Sans pitié, l'air glacial gifla son visage alors même que tout son corps lui semblait étrangement chaud. Brûlant même. C'était comme si un feu ardent bouillonnait à l'intérieur de son organisme, il semblait prendre vie dans son estomac, s'étendant jusqu'aux bouts de ses doigts, touchant ses orteils, effleurant chacune de ses mèches de cheveux jusqu'à faire calciner chacun des neurones de son cerveau. Elle pouvait presque sentir l'odeur de la fumée se propager dans l'air autour d'elle. La douleur physique semblait être partout et nulle part à la fois. Était-elle blessée ? Si oui, où exactement ? La seule chose qu'elle pouvait assimiler à l'instant, c'était les pulsations erratiques de son cœur contre sa cage thoracique et le feu bouillonnant dans sa tête.

Le vent hivernal, toujours impitoyable, continua à fouetter ses longues mèches brunes et quand l'une vint violemment frapper son visage, elle ouvrit finalement les yeux.
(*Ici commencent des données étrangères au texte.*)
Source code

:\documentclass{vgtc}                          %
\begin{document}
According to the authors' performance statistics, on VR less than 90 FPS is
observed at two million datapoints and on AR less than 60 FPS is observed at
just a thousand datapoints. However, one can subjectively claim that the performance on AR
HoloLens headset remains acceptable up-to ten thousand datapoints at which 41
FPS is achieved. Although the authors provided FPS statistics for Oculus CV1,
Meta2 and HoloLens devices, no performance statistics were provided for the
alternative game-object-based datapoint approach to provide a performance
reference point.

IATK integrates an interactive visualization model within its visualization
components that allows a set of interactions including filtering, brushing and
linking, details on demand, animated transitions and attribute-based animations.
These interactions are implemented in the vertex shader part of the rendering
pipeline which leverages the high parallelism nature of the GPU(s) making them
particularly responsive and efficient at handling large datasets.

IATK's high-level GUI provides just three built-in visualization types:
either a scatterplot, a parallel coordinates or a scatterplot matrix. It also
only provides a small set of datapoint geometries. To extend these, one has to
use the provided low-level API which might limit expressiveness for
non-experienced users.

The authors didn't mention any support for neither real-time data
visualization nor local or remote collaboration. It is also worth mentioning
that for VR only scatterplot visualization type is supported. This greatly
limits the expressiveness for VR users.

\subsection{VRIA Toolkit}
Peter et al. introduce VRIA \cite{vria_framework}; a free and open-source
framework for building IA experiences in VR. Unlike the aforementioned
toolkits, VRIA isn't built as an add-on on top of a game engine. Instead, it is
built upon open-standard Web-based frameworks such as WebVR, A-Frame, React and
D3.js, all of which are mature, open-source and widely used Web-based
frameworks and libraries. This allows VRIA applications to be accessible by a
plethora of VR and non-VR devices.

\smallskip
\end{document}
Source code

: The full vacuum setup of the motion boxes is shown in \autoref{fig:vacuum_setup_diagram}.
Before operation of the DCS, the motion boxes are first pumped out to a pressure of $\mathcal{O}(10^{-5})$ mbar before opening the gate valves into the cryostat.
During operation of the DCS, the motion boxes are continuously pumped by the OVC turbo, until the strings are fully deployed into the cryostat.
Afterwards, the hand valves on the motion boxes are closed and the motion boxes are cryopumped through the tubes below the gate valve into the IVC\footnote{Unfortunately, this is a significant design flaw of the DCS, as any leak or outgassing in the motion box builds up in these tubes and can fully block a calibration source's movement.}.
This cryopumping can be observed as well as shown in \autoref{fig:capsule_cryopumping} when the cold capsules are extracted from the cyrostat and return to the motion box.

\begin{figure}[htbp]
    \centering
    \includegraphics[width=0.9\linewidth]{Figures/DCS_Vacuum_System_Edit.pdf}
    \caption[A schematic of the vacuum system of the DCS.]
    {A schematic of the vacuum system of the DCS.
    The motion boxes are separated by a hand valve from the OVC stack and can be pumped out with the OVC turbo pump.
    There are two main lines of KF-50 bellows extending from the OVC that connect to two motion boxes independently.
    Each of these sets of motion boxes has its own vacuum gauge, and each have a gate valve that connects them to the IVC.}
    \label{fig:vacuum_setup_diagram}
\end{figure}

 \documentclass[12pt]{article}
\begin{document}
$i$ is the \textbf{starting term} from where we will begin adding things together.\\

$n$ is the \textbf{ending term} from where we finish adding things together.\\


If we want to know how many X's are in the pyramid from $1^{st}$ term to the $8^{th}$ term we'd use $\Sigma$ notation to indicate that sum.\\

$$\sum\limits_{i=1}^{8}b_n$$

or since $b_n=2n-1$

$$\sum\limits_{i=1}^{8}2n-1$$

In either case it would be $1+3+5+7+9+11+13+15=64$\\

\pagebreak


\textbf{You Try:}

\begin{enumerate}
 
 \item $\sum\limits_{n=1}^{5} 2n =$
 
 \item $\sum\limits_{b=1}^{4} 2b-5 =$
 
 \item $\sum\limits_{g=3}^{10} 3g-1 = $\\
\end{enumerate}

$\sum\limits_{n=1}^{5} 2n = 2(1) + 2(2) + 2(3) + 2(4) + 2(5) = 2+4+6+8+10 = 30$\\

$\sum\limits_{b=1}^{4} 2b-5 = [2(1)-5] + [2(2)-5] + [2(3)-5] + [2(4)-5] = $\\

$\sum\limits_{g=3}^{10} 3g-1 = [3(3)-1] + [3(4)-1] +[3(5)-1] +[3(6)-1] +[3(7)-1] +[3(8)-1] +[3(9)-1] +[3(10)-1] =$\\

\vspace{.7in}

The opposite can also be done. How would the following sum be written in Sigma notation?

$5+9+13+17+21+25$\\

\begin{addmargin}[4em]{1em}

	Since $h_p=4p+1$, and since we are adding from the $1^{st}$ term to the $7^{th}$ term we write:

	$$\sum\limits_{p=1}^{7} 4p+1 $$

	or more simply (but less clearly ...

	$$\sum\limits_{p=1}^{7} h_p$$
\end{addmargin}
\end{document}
Le corbeau mort était toujours dans la même position : ses yeux sombres, à présent vides de vie, l'observant, la flaque de sang autour de lui s'élargissant de plus en plus et ses plumes noires étaient maintenant recouvertes d'une fine couche de blanc à cause des flocons qui s'évanouissaient au sol. Elle fixa son regard dans les yeux figés de la bête. Ses billes noires ressemblaient à des puits sans fin, comme des ténèbres prêtes à engloutir quiconque risquerait de s'approcher de trop près. Terrifiant mais fascinant.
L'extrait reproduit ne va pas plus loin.